Exercise prompt
Check each line of the data below for the word "Bologna", then extract the ones that have it.

Source records:

Content starts

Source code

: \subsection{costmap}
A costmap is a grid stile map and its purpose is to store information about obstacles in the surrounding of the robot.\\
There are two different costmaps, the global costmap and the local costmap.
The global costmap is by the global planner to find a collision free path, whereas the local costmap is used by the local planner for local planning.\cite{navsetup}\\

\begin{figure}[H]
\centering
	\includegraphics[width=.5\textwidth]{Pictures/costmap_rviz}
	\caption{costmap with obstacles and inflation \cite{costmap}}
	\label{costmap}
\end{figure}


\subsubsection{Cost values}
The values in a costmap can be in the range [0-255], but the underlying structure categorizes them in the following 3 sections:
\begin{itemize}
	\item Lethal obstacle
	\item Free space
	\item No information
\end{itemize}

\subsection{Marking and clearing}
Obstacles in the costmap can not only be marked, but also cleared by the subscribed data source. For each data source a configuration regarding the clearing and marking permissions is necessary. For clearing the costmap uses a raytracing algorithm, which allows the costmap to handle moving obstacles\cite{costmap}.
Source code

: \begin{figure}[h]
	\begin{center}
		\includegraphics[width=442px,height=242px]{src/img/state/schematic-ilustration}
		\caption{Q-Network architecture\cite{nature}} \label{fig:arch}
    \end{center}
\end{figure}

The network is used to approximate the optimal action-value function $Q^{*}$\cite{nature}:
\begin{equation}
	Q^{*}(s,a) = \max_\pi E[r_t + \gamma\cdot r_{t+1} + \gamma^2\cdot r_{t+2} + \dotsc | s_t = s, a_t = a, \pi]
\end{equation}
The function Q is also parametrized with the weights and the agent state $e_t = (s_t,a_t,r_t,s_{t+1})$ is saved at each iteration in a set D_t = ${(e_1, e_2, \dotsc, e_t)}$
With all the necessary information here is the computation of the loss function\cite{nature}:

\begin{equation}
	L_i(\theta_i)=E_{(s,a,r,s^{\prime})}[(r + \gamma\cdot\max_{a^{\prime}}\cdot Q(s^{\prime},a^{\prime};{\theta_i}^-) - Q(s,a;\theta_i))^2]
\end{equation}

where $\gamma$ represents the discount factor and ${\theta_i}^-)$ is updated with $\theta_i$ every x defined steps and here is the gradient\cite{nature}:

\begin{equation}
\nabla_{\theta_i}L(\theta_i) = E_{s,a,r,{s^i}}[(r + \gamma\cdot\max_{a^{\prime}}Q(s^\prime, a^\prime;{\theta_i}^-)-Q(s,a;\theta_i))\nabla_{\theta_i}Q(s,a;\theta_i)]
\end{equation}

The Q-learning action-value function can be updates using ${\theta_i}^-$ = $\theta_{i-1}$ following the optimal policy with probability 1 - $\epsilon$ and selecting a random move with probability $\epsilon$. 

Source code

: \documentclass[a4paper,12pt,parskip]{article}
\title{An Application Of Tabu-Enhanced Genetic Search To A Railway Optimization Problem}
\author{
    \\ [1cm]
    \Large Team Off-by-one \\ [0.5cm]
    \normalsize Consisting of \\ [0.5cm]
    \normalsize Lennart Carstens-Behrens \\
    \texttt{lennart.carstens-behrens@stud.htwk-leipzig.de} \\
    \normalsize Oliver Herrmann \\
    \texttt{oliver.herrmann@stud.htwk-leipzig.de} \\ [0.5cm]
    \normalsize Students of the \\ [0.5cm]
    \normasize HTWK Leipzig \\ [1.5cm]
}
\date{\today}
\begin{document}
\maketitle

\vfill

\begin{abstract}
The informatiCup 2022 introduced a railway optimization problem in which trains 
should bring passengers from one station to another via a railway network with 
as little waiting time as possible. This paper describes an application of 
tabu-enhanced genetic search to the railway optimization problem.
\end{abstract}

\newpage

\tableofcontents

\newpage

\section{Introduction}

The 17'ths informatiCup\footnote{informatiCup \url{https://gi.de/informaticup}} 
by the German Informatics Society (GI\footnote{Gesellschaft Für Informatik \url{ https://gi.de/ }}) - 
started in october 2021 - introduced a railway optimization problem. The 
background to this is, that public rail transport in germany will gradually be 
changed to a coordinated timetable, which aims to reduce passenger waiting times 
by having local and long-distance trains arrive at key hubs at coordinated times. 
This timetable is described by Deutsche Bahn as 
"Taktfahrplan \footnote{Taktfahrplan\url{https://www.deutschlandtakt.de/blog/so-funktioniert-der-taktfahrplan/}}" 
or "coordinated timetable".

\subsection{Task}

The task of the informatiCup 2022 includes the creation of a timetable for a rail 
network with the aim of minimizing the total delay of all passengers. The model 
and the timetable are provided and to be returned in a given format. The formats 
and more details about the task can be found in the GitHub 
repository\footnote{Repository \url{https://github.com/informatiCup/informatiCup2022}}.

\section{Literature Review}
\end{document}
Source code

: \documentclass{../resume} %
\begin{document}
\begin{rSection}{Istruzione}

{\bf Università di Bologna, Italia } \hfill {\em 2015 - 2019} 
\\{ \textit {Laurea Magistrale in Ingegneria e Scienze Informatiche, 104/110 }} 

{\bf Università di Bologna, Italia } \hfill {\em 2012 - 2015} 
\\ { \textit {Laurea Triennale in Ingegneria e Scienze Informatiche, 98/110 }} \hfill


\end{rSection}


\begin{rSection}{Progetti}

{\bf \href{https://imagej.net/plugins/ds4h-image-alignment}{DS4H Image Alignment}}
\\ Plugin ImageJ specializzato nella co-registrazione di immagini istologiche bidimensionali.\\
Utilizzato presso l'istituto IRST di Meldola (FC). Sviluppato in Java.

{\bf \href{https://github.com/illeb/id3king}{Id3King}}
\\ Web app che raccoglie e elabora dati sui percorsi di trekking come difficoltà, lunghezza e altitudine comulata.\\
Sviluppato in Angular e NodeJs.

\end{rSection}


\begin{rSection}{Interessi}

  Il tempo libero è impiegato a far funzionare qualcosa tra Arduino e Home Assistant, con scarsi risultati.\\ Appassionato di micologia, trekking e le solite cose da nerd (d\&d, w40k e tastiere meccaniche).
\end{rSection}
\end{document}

Content ends

Exercise response
{\bf Università di Bologna, Italia } \hfill {\em 2015 - 2019} 
{\bf Università di Bologna, Italia } \hfill {\em 2012 - 2015} 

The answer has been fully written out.